Overview
Built a real-time growth analytics platform that consolidates revenue, churn, and engagement metrics across 10+ products into a single dashboard. The system processes 2M+ data points daily and delivers actionable insights with sub-second dashboard loads.
Challenge
Growth data was scattered across multiple tools:
- Stripe for payment metrics
- Mixpanel for product analytics
- Google Analytics for traffic
- Custom databases for product-specific KPIs
Each product team had its own reporting process, making cross-product analysis impossible. Monthly board reports took 2+ days to compile manually.
When a critical churn spike happened in one product, it took 3 days to notice because the data was buried in Stripe's dashboard — by then, 47 customers had already cancelled.
Solution
Data Ingestion Pipeline
# Unified event schema for all data sources
@dataclass
class GrowthEvent:
product_id: str
event_type: str # revenue, churn, signup, activation
value: Decimal
currency: str
timestamp: datetime
metadata: dict
# BigQuery streaming insert for real-time ingestion
def ingest_events(events: list[GrowthEvent]):
rows = [event.to_bq_row() for event in events]
client.insert_rows_json(
f"{PROJECT}.growth.events",
rows,
row_ids=[e.idempotency_key for e in events]
)Real-Time Aggregation
Pre-computed materialized views keep dashboard queries fast:
-- Materialized view refreshed every 60 seconds
CREATE MATERIALIZED VIEW growth_daily AS
SELECT
product_id,
DATE(timestamp) as date,
SUM(CASE WHEN event_type = 'revenue' THEN value END) as revenue,
COUNT(CASE WHEN event_type = 'churn' THEN 1 END) as churned,
COUNT(CASE WHEN event_type = 'signup' THEN 1 END) as signups,
ROUND(
COUNT(CASE WHEN event_type = 'churn' THEN 1 END)::numeric /
NULLIF(LAG(COUNT(*)) OVER (PARTITION BY product_id ORDER BY DATE(timestamp)), 0) * 100,
2
) as churn_rate
FROM growth_events
GROUP BY product_id, DATE(timestamp);Alerting System
Anomaly detection triggers real-time alerts:
def check_anomaly(product_id: str, metric: str, current: float):
# Compare against 30-day rolling average
baseline = get_rolling_average(product_id, metric, days=30)

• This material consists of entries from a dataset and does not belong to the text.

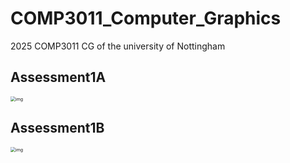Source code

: # COMP3011_Computer_Graphics
 2025 COMP3011 CG of the university of Nottingham

## Assessment1A

<img src="README.assets\render1A.bmp" alt="img" style="zoom:50%;" />



## Assessment1B

<img src="README.assets\render1B.bmp" alt="img" style="zoom:50%;" />
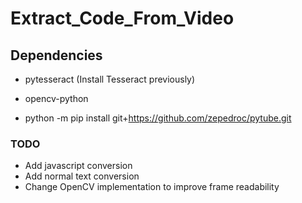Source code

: # Extract_Code_From_Video

## Dependencies

- pytesseract (Install Tesseract previously)

- opencv-python

- python -m pip install git+https://github.com/zepedroc/pytube.git

### TODO

- Add javascript conversion
- Add normal text conversion
- Change OpenCV implementation to improve frame readability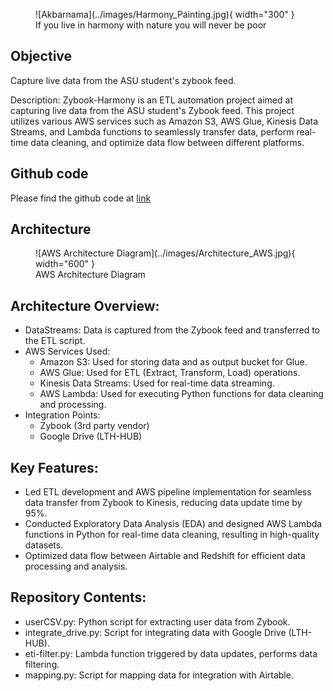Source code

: 
<figure markdown="span">
  ![Akbarnama](../images/Harmony_Painting.jpg){ width="300" }
  <figcaption>If you live in harmony with nature you will never be poor</figcaption>
</figure>

## Objective
Capture live data from the ASU student's zybook feed.

Description: Zybook-Harmony is an ETL automation project aimed at capturing live data from the ASU student's Zybook feed. This project utilizes various AWS services such as Amazon S3, AWS Glue, Kinesis Data Streams, and Lambda functions to seamlessly transfer data, perform real-time data cleaning, and optimize data flow between different platforms.

## Github code

Please find the github code at [link](https://github.com/mrunalmania/zybook-harmony?tab=readme-ov-file) 

## Architecture
<figure markdown="span">
  ![AWS Architecture Diagram](../images/Architecture_AWS.jpg){ width="600" }
  <figcaption>AWS Architecture Diagram</figcaption>
</figure>

## Architecture Overview:

* DataStreams: Data is captured from the Zybook feed and transferred to the ETL script.
* AWS Services Used:
    * Amazon S3: Used for storing data and as output bucket for Glue.
    * AWS Glue: Used for ETL (Extract, Transform, Load) operations.
    * Kinesis Data Streams: Used for real-time data streaming.
    * AWS Lambda: Used for executing Python functions for data cleaning and processing.
* Integration Points:
    * Zybook (3rd party vendor)
    * Google Drive (LTH-HUB)


## Key Features:

* Led ETL development and AWS pipeline implementation for seamless data transfer from Zybook to Kinesis, reducing data update time by 95%.
* Conducted Exploratory Data Analysis (EDA) and designed AWS Lambda functions in Python for real-time data cleaning, resulting in high-quality datasets.
* Optimized data flow between Airtable and Redshift for efficient data processing and analysis.

## Repository Contents:

* userCSV.py: Python script for extracting user data from Zybook.
* integrate_drive.py: Script for integrating data with Google Drive (LTH-HUB).
* eti-filter.py: Lambda function triggered by data updates, performs data filtering.
* mapping.py: Script for mapping data for integration with Airtable.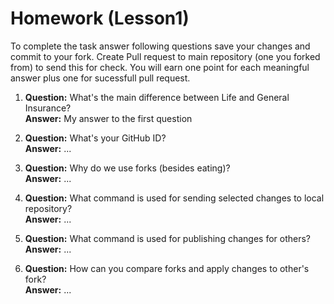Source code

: # Homework (Lesson1)
To complete the task answer following questions save your changes and commit to your fork. Create Pull request to main repository (one you forked from) to send this for check. You will earn one point for each meaningful answer plus one for sucessfull pull request.

1. **Question:** What's the main difference between Life and General Insurance?  
   **Answer:** My answer to the first question

2. **Question:** What's your GitHub ID?  
   **Answer:** ...

3. **Question:** Why do we use forks (besides eating)?  
   **Answer:** ...

4. **Question:** What command is used for sending selected changes to local repository?  
   **Answer:** ...

5. **Question:** What command is used for publishing changes for others?  
   **Answer:** ...

6. **Question:** How can you compare forks and apply changes to other's fork?  
   **Answer:** ...
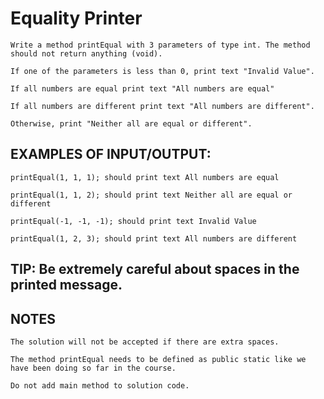 # Equality Printer

    Write a method printEqual with 3 parameters of type int. The method should not return anything (void).

    If one of the parameters is less than 0, print text "Invalid Value".

    If all numbers are equal print text "All numbers are equal"

    If all numbers are different print text "All numbers are different".

    Otherwise, print "Neither all are equal or different".

## EXAMPLES OF INPUT/OUTPUT:

    printEqual(1, 1, 1); should print text All numbers are equal

    printEqual(1, 1, 2); should print text Neither all are equal or different

    printEqual(-1, -1, -1); should print text Invalid Value

    printEqual(1, 2, 3); should print text All numbers are different

## TIP: Be extremely careful about spaces in the printed message.

## NOTES

    The solution will not be accepted if there are extra spaces.

    The method printEqual needs to be defined as public static ​like we have been doing so far in the course.

    Do not add main method to solution code.

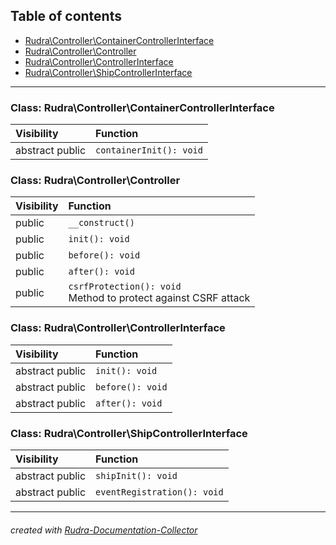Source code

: ## Table of contents
- [Rudra\Controller\ContainerControllerInterface](#rudra_controller_containercontrollerinterface)
- [Rudra\Controller\Controller](#rudra_controller_controller)
- [Rudra\Controller\ControllerInterface](#rudra_controller_controllerinterface)
- [Rudra\Controller\ShipControllerInterface](#rudra_controller_shipcontrollerinterface)
<hr>

<a id="rudra_controller_containercontrollerinterface"></a>

### Class: Rudra\Controller\ContainerControllerInterface
| Visibility | Function |
|:-----------|:---------|
| abstract public | `containerInit(): void`<br> |


<a id="rudra_controller_controller"></a>

### Class: Rudra\Controller\Controller
| Visibility | Function |
|:-----------|:---------|
| public | `__construct()`<br> |
| public | `init(): void`<br> |
| public | `before(): void`<br> |
| public | `after(): void`<br> |
| public | `csrfProtection(): void`<br>Method to protect against CSRF attack |


<a id="rudra_controller_controllerinterface"></a>

### Class: Rudra\Controller\ControllerInterface
| Visibility | Function |
|:-----------|:---------|
| abstract public | `init(): void`<br> |
| abstract public | `before(): void`<br> |
| abstract public | `after(): void`<br> |


<a id="rudra_controller_shipcontrollerinterface"></a>

### Class: Rudra\Controller\ShipControllerInterface
| Visibility | Function |
|:-----------|:---------|
| abstract public | `shipInit(): void`<br> |
| abstract public | `eventRegistration(): void`<br> |
<hr>

###### created with [Rudra-Documentation-Collector](#https://github.com/Jagepard/Rudra-Documentation-Collector)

std_dev = get_rolling_stddev(product_id, metric, days=30)
z_score = abs(current - baseline) / std_dev if std_dev > 0 else 0
if z_score > 2.5: # 2.5 standard deviations
send_alert(
product_id=product_id,
metric=metric,
current=current,
baseline=baseline,
severity="high" if z_score > 3.5 else "medium"
)Technical Decisions
Why BigQuery: The analytics queries involve scanning millions of rows with complex aggregations. BigQuery's columnar storage and auto-scaling compute handle this without infrastructure management.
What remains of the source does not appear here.